- **Task goal**:
What you hand back must match the records word for word, with no pictures.

** Dataset follows **

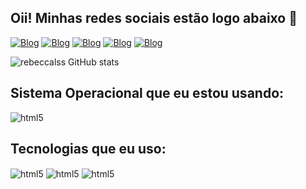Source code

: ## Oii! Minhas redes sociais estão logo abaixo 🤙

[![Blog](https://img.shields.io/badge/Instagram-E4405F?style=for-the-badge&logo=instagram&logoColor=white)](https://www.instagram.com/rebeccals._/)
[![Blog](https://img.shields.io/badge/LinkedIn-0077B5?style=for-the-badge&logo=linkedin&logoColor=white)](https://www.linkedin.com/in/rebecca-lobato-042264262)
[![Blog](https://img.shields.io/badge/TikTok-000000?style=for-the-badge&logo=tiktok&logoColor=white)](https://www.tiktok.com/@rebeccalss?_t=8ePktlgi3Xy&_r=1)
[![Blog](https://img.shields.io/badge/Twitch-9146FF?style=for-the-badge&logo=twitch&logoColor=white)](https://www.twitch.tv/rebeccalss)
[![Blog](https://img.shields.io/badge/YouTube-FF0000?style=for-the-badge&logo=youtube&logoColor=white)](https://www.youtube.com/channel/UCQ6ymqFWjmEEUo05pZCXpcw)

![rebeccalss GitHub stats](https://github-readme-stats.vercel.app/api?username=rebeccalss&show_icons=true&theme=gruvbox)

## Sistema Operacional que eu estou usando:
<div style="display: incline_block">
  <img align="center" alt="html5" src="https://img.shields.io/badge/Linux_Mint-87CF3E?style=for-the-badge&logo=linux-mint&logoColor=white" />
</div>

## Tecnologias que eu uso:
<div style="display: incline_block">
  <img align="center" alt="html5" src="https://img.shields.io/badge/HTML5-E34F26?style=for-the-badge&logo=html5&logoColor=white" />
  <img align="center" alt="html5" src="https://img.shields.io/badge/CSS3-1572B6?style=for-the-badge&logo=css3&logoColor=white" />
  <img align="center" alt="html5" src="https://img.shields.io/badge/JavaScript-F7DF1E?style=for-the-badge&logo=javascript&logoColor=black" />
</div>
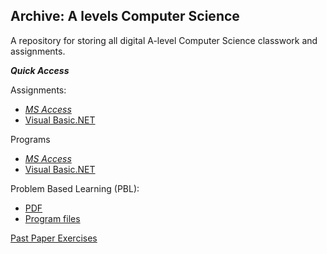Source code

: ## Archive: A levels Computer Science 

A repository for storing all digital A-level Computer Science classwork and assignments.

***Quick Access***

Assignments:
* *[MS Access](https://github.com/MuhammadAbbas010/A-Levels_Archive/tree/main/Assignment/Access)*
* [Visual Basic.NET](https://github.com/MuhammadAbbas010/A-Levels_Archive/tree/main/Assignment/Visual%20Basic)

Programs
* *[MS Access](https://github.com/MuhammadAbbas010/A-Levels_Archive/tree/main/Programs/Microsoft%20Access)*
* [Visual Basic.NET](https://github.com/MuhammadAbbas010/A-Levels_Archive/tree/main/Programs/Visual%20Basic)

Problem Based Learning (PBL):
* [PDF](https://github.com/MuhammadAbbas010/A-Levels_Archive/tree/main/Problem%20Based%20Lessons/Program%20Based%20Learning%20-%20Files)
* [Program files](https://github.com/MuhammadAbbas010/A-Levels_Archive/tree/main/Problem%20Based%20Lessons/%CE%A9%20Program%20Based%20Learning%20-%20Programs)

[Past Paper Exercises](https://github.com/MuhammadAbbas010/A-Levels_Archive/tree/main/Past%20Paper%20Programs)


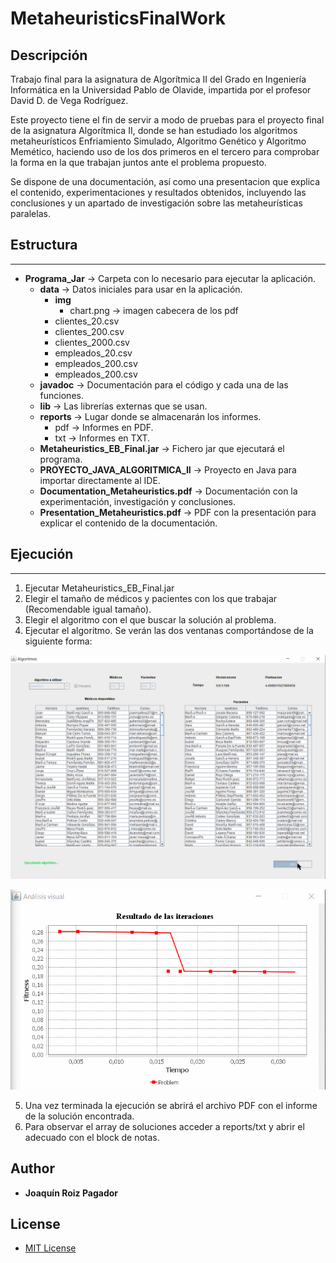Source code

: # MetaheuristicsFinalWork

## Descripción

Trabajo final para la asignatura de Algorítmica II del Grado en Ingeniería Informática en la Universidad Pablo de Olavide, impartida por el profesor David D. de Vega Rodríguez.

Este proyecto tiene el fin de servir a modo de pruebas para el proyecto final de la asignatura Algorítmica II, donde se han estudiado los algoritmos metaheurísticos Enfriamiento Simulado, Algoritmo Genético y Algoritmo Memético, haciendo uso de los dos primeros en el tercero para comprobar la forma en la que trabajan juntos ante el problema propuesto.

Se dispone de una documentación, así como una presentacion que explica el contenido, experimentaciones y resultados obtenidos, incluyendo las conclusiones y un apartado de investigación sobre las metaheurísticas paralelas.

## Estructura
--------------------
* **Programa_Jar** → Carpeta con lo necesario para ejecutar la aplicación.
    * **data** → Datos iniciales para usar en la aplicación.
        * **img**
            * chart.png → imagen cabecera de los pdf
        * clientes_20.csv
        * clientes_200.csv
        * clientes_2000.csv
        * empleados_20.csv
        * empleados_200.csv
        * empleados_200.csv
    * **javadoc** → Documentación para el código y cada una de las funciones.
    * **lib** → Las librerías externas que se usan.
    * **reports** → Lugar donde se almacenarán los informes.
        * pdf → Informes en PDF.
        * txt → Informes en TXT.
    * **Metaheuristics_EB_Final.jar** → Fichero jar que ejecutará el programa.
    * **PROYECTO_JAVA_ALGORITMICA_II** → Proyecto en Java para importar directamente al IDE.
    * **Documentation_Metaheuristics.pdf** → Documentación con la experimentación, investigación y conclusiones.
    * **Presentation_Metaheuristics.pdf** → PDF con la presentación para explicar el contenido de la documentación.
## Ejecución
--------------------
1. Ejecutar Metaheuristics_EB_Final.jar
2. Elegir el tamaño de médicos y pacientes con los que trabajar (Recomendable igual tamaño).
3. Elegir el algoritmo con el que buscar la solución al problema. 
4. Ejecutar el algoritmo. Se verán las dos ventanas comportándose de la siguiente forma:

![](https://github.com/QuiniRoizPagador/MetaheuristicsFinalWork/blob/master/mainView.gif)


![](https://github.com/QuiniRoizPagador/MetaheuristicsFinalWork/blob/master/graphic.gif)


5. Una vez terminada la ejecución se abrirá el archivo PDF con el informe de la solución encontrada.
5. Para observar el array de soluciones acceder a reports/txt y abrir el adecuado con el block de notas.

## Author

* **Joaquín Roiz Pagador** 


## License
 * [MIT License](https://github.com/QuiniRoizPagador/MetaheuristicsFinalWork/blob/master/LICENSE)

** End of Dataset **

- **Task output**:
Source code

: ## Oii! Minhas redes sociais estão logo abaixo 🤙

[![Blog](https://img.shields.io/badge/Instagram-E4405F?style=for-the-badge&logo=instagram&logoColor=white)](https://www.instagram.com/rebeccals._/)
[![Blog](https://img.shields.io/badge/LinkedIn-0077B5?style=for-the-badge&logo=linkedin&logoColor=white)](https://www.linkedin.com/in/rebecca-lobato-042264262)
[![Blog](https://img.shields.io/badge/TikTok-000000?style=for-the-badge&logo=tiktok&logoColor=white)](https://www.tiktok.com/@rebeccalss?_t=8ePktlgi3Xy&_r=1)
[![Blog](https://img.shields.io/badge/Twitch-9146FF?style=for-the-badge&logo=twitch&logoColor=white)](https://www.twitch.tv/rebeccalss)
[![Blog](https://img.shields.io/badge/YouTube-FF0000?style=for-the-badge&logo=youtube&logoColor=white)](https://www.youtube.com/channel/UCQ6ymqFWjmEEUo05pZCXpcw)

![rebeccalss GitHub stats](https://github-readme-stats.vercel.app/api?username=rebeccalss&show_icons=true&theme=gruvbox)

## Sistema Operacional que eu estou usando:
<div style="display: incline_block">
  <img align="center" alt="html5" src="https://img.shields.io/badge/Linux_Mint-87CF3E?style=for-the-badge&logo=linux-mint&logoColor=white" />
</div>

## Tecnologias que eu uso:
<div style="display: incline_block">
  <img align="center" alt="html5" src="https://img.shields.io/badge/HTML5-E34F26?style=for-the-badge&logo=html5&logoColor=white" />
  <img align="center" alt="html5" src="https://img.shields.io/badge/CSS3-1572B6?style=for-the-badge&logo=css3&logoColor=white" />
  <img align="center" alt="html5" src="https://img.shields.io/badge/JavaScript-F7DF1E?style=for-the-badge&logo=javascript&logoColor=black" />
</div>
Source code

: ## Archive: A levels Computer Science 

A repository for storing all digital A-level Computer Science classwork and assignments.

***Quick Access***

Assignments:
* *[MS Access](https://github.com/MuhammadAbbas010/A-Levels_Archive/tree/main/Assignment/Access)*
* [Visual Basic.NET](https://github.com/MuhammadAbbas010/A-Levels_Archive/tree/main/Assignment/Visual%20Basic)

Programs
* *[MS Access](https://github.com/MuhammadAbbas010/A-Levels_Archive/tree/main/Programs/Microsoft%20Access)*
* [Visual Basic.NET](https://github.com/MuhammadAbbas010/A-Levels_Archive/tree/main/Programs/Visual%20Basic)

Problem Based Learning (PBL):
* [PDF](https://github.com/MuhammadAbbas010/A-Levels_Archive/tree/main/Problem%20Based%20Lessons/Program%20Based%20Learning%20-%20Files)
* [Program files](https://github.com/MuhammadAbbas010/A-Levels_Archive/tree/main/Problem%20Based%20Lessons/%CE%A9%20Program%20Based%20Learning%20-%20Programs)

[Past Paper Exercises](https://github.com/MuhammadAbbas010/A-Levels_Archive/tree/main/Past%20Paper%20Programs)


Source code

: # MetaheuristicsFinalWork

## Descripción

Trabajo final para la asignatura de Algorítmica II del Grado en Ingeniería Informática en la Universidad Pablo de Olavide, impartida por el profesor David D. de Vega Rodríguez.

Este proyecto tiene el fin de servir a modo de pruebas para el proyecto final de la asignatura Algorítmica II, donde se han estudiado los algoritmos metaheurísticos Enfriamiento Simulado, Algoritmo Genético y Algoritmo Memético, haciendo uso de los dos primeros en el tercero para comprobar la forma en la que trabajan juntos ante el problema propuesto.

Se dispone de una documentación, así como una presentacion que explica el contenido, experimentaciones y resultados obtenidos, incluyendo las conclusiones y un apartado de investigación sobre las metaheurísticas paralelas.

## Estructura
--------------------
* **Programa_Jar** → Carpeta con lo necesario para ejecutar la aplicación.
    * **data** → Datos iniciales para usar en la aplicación.
        * **img**
            * chart.png → imagen cabecera de los pdf
        * clientes_20.csv
        * clientes_200.csv
        * clientes_2000.csv
        * empleados_20.csv
        * empleados_200.csv
        * empleados_200.csv
    * **javadoc** → Documentación para el código y cada una de las funciones.
    * **lib** → Las librerías externas que se usan.
    * **reports** → Lugar donde se almacenarán los informes.
        * pdf → Informes en PDF.
        * txt → Informes en TXT.
    * **Metaheuristics_EB_Final.jar** → Fichero jar que ejecutará el programa.
    * **PROYECTO_JAVA_ALGORITMICA_II** → Proyecto en Java para importar directamente al IDE.
    * **Documentation_Metaheuristics.pdf** → Documentación con la experimentación, investigación y conclusiones.
    * **Presentation_Metaheuristics.pdf** → PDF con la presentación para explicar el contenido de la documentación.
## Ejecución
--------------------
1. Ejecutar Metaheuristics_EB_Final.jar
2. Elegir el tamaño de médicos y pacientes con los que trabajar (Recomendable igual tamaño).
3. Elegir el algoritmo con el que buscar la solución al problema. 
4. Ejecutar el algoritmo. Se verán las dos ventanas comportándose de la siguiente forma:

![](https://github.com/QuiniRoizPagador/MetaheuristicsFinalWork/blob/master/mainView.gif)


![](https://github.com/QuiniRoizPagador/MetaheuristicsFinalWork/blob/master/graphic.gif)


5. Una vez terminada la ejecución se abrirá el archivo PDF con el informe de la solución encontrada.
5. Para observar el array de soluciones acceder a reports/txt y abrir el adecuado con el block de notas.

## Author

* **Joaquín Roiz Pagador** 


## License
 * [MIT License](https://github.com/QuiniRoizPagador/MetaheuristicsFinalWork/blob/master/LICENSE)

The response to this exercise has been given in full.